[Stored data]
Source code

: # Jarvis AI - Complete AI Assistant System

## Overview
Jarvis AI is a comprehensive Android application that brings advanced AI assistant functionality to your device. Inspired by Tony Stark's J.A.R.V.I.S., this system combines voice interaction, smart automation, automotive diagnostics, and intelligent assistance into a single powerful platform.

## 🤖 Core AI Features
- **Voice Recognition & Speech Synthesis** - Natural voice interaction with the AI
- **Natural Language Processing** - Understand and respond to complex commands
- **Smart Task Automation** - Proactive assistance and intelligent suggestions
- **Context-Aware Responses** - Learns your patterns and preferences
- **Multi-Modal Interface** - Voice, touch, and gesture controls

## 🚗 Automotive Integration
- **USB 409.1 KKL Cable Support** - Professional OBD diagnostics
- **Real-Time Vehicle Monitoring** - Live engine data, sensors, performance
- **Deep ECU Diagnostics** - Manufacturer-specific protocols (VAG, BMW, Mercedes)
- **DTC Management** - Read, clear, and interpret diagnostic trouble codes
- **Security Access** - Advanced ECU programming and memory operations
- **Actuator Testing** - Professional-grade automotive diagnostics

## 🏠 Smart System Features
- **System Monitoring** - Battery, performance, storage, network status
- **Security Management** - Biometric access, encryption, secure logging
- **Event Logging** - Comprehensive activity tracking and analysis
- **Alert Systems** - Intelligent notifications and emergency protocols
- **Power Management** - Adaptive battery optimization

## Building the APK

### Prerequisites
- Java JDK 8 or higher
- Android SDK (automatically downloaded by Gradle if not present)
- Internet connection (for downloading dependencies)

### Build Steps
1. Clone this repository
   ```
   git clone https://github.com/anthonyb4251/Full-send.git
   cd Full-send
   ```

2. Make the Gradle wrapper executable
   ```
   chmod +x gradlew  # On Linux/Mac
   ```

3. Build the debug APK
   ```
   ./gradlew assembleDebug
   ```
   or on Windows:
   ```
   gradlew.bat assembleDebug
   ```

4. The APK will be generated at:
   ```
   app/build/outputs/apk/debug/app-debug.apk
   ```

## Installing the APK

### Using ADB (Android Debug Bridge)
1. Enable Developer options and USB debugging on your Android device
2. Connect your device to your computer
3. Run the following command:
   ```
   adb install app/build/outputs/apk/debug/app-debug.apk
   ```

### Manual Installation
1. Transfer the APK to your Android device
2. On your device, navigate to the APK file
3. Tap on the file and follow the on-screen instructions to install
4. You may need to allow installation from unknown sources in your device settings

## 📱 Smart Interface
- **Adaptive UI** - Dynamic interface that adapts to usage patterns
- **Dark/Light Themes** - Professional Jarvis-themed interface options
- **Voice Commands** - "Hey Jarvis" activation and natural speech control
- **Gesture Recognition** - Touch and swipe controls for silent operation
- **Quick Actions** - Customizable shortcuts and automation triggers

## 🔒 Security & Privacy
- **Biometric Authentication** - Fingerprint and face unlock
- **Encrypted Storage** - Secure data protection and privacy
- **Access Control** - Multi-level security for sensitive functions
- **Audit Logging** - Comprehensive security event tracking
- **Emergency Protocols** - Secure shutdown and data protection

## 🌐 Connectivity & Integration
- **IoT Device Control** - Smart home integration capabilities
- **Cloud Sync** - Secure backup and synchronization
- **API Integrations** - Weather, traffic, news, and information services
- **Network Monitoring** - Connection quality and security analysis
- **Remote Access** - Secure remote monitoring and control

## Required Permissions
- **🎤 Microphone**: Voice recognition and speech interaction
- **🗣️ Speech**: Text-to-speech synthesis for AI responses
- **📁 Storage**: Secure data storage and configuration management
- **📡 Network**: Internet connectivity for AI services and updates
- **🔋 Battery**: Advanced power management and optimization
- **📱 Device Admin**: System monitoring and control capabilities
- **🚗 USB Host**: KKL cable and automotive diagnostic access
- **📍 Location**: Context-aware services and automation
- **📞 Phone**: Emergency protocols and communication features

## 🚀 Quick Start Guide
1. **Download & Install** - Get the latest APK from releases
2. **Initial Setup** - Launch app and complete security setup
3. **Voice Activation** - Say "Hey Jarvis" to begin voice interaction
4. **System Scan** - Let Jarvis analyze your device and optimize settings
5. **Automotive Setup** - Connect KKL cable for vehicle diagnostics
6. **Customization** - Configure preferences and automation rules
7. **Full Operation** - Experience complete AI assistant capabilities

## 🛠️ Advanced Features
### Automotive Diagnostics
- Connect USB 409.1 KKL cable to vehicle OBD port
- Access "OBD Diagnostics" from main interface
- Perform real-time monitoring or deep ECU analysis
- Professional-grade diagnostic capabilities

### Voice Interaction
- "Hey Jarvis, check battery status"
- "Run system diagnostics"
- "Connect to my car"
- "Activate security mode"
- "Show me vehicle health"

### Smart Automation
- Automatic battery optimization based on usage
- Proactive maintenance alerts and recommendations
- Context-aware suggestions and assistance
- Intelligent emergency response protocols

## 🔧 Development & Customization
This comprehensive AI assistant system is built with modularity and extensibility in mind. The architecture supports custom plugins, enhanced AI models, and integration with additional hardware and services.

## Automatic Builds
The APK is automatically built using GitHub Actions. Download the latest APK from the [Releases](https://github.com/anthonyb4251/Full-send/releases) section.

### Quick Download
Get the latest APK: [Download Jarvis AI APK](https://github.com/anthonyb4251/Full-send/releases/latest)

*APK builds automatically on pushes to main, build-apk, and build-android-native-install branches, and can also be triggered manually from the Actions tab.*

### Task directions
Among the entries above, find the line with "4. You may need" and the line with "2. **Initial Setup**"; give again exactly these two lines and all lines between them.

### Response to the task
4. You may need to allow installation from unknown sources in your device settings

## 📱 Smart Interface
- **Adaptive UI** - Dynamic interface that adapts to usage patterns
- **Dark/Light Themes** - Professional Jarvis-themed interface options
- **Voice Commands** - "Hey Jarvis" activation and natural speech control
- **Gesture Recognition** - Touch and swipe controls for silent operation
- **Quick Actions** - Customizable shortcuts and automation triggers

## 🔒 Security & Privacy
- **Biometric Authentication** - Fingerprint and face unlock
- **Encrypted Storage** - Secure data protection and privacy
- **Access Control** - Multi-level security for sensitive functions
- **Audit Logging** - Comprehensive security event tracking
- **Emergency Protocols** - Secure shutdown and data protection

## 🌐 Connectivity & Integration
- **IoT Device Control** - Smart home integration capabilities
- **Cloud Sync** - Secure backup and synchronization
- **API Integrations** - Weather, traffic, news, and information services
- **Network Monitoring** - Connection quality and security analysis
- **Remote Access** - Secure remote monitoring and control

## Required Permissions
- **🎤 Microphone**: Voice recognition and speech interaction
- **🗣️ Speech**: Text-to-speech synthesis for AI responses
- **📁 Storage**: Secure data storage and configuration management
- **📡 Network**: Internet connectivity for AI services and updates
- **🔋 Battery**: Advanced power management and optimization
- **📱 Device Admin**: System monitoring and control capabilities
- **🚗 USB Host**: KKL cable and automotive diagnostic access
- **📍 Location**: Context-aware services and automation
- **📞 Phone**: Emergency protocols and communication features

## 🚀 Quick Start Guide
1. **Download & Install** - Get the latest APK from releases
2. **Initial Setup** - Launch app and complete security setup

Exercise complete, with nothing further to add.